[Extracted data entries]
◆ ◆ ◆

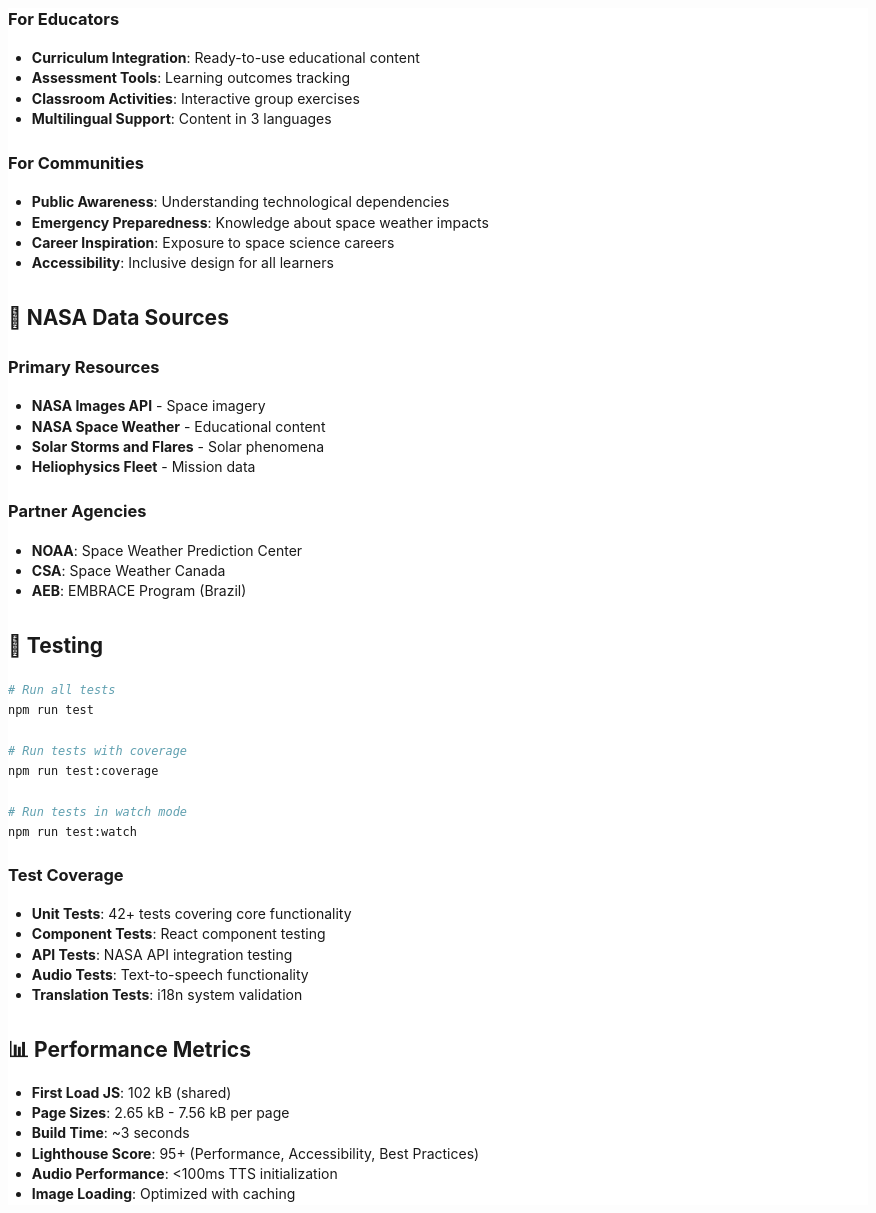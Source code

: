 ### For Educators
* **Curriculum Integration**: Ready-to-use educational content
* **Assessment Tools**: Learning outcomes tracking
* **Classroom Activities**: Interactive group exercises
* **Multilingual Support**: Content in 3 languages

### For Communities
* **Public Awareness**: Understanding technological dependencies
* **Emergency Preparedness**: Knowledge about space weather impacts
* **Career Inspiration**: Exposure to space science careers
* **Accessibility**: Inclusive design for all learners

## 🔬 NASA Data Sources

### Primary Resources
* **NASA Images API** - Space imagery
* **NASA Space Weather** - Educational content
* **Solar Storms and Flares** - Solar phenomena
* **Heliophysics Fleet** - Mission data

### Partner Agencies
* **NOAA**: Space Weather Prediction Center
* **CSA**: Space Weather Canada
* **AEB**: EMBRACE Program (Brazil)

## 🧪 Testing

```bash
# Run all tests
npm run test

# Run tests with coverage
npm run test:coverage

# Run tests in watch mode
npm run test:watch
```

### Test Coverage
* **Unit Tests**: 42+ tests covering core functionality
* **Component Tests**: React component testing
* **API Tests**: NASA API integration testing
* **Audio Tests**: Text-to-speech functionality
* **Translation Tests**: i18n system validation

## 📊 Performance Metrics

* **First Load JS**: 102 kB (shared)
* **Page Sizes**: 2.65 kB - 7.56 kB per page
* **Build Time**: ~3 seconds
* **Lighthouse Score**: 95+ (Performance, Accessibility, Best Practices)
* **Audio Performance**: <100ms TTS initialization
* **Image Loading**: Optimized with caching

◆ ◆ ◆

» **TASK DETAILS**:
Only the lines from the start of the records to the line with "space weather impacts" belong in the copy. Print them exactly, minus pictures.

» **YOUR SOLUTION**:
Source code

: ### For Educators
* **Curriculum Integration**: Ready-to-use educational content
* **Assessment Tools**: Learning outcomes tracking
* **Classroom Activities**: Interactive group exercises
* **Multilingual Support**: Content in 3 languages

### For Communities
* **Public Awareness**: Understanding technological dependencies
* **Emergency Preparedness**: Knowledge about space weather impacts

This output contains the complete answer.